CHAPTER 1 THE DEVELOPMENT OF TRAUMA SYSTEMS
Modern trauma care consists of three primary components: prehospital care, acute surgical care or hospital care, and rehabilitation. Ideally, a society, through state (department, province, regional, etc.) government, should provide a trauma system that ensures all three components. The purpose of this chapter is to show how trauma systems have evolved, whether or not they work, and to define current problems.
The 19th century may well be described as the century of enlightenment for surgical care in combat. This was partly because of better statistical reporting, but also because of major contributions of patient care, including the introduction of anesthesia. During the Crimean War (1853–1856), the English reported a mortality rate of 92.7% in cases of penetrating wounds of the abdomen, and the French had a rate of 91.7%. During the American War Between the States, there were 3031 deaths among the 3717 cases of abdominal penetrating wounds and a mortality rate of 87.2%.

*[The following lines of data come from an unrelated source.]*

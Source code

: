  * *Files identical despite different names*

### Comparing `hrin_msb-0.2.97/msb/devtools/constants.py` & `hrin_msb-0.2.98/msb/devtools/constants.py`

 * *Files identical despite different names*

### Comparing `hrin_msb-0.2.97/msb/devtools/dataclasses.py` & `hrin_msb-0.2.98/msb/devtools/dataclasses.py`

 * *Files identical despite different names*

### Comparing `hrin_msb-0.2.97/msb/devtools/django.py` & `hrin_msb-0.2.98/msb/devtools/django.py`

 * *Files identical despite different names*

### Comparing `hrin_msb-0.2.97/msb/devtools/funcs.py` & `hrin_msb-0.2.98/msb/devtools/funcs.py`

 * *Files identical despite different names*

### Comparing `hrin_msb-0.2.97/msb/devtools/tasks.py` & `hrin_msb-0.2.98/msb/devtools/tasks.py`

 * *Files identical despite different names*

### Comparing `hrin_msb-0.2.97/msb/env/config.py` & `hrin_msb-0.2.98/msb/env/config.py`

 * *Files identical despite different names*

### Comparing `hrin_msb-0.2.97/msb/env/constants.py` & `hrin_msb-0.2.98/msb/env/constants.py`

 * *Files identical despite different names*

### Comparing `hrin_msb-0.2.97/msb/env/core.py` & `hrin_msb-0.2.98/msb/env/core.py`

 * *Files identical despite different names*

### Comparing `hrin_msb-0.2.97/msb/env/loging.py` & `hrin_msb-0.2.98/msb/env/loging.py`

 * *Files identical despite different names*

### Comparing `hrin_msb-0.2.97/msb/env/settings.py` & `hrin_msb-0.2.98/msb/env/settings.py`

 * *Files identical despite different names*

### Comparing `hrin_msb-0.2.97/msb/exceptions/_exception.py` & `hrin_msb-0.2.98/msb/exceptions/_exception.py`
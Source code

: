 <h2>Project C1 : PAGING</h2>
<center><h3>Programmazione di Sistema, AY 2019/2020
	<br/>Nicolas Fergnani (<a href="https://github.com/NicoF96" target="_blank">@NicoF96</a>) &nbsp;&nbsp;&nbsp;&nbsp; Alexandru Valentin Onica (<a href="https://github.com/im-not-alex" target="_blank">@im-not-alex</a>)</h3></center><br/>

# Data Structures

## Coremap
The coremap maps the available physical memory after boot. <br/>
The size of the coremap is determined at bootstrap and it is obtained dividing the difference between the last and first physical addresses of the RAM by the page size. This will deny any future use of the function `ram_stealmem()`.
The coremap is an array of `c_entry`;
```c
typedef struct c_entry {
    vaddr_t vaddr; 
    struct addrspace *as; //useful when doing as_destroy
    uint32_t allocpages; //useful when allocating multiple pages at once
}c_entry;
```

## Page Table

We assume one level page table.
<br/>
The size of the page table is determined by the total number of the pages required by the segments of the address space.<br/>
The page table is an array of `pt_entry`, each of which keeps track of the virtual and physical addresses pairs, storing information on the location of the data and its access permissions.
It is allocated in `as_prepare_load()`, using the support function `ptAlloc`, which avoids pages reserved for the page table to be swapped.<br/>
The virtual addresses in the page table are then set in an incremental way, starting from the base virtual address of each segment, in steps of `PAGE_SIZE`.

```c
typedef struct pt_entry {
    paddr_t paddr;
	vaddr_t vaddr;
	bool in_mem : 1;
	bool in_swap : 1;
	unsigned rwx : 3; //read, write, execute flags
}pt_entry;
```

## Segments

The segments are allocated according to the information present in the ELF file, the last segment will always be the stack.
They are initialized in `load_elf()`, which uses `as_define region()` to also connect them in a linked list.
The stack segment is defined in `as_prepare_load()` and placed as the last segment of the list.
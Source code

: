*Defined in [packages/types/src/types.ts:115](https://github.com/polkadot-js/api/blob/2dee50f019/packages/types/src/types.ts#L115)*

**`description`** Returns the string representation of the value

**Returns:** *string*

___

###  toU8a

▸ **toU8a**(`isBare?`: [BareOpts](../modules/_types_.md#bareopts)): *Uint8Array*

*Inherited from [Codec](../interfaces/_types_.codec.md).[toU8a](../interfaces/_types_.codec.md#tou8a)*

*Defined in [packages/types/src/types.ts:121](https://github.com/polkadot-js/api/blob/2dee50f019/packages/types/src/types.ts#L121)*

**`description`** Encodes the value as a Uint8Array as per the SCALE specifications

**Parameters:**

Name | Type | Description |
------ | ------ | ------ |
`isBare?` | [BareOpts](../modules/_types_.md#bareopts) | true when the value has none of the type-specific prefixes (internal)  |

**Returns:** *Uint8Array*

Since World War II, many contributions to combat surgical care have led to reductions in mortality and morbidity. Comparative mortality rates for various conflicts are listed in Table 1. Surgical mortality is shown in Table 2. The introduction of antibiotics and improvements in anesthesia, surgical techniques, and rapid prehospital transport are just a few of the innovations that have led to better outcomes.
MODERN TRAUMA SYSTEM DEVELOPMENT
Between the two world wars, some significant advances were made in civilian trauma care. Böhler formed the first civilian trauma system in Austria in 1925. Although initially directed at work-related injuries, it eventually expanded to include all accidents. At the onset of World War II, the Birmingham Accident Hospital was founded. It continued to provide regional trauma care until recently. By 1975, Germany had established a nationwide trauma system, so that no patient was more than 15–20 minutes from one of these regional centers. Due to the work of Tscherne and colleagues, this system has continued into the present, and mortality has decreased by over 60% (Figure 1).
In North America, foundations for modern trauma systems were being undertaken. In 1912, at a meeting of the American Surgical Association in Montreal, a committee of five was appointed to prepare a statement on the management of fractures. This led to a standing committee. One year later, the American College of Surgeons was founded, and in May 1922, the Board of Regents of the American College of Surgeons started the first Committee on Fractures with Charles Scudder, MD, as chair. This eventually became the Committee on Trauma. Another function begun by the college in 1918 was the Hospital Standardization Program, which evolved into the Joint Commission on Accreditation of Hospitals. One function of this standardization program was an embryonic start of a trauma registry with acquisition of records of patients who were treated for fractures. In 1926, the Board of Industrial Medicine and Traumatic Surgery was formed. Thus, it was the standardization program by the American College of Surgeons, the Fracture Committee appointed by the American College of Surgeons, the availability of patient records from the Hospital Standardization Program, and the new Board of Industrial Medicine in Traumatic Surgery that provided the seeds of the trauma system.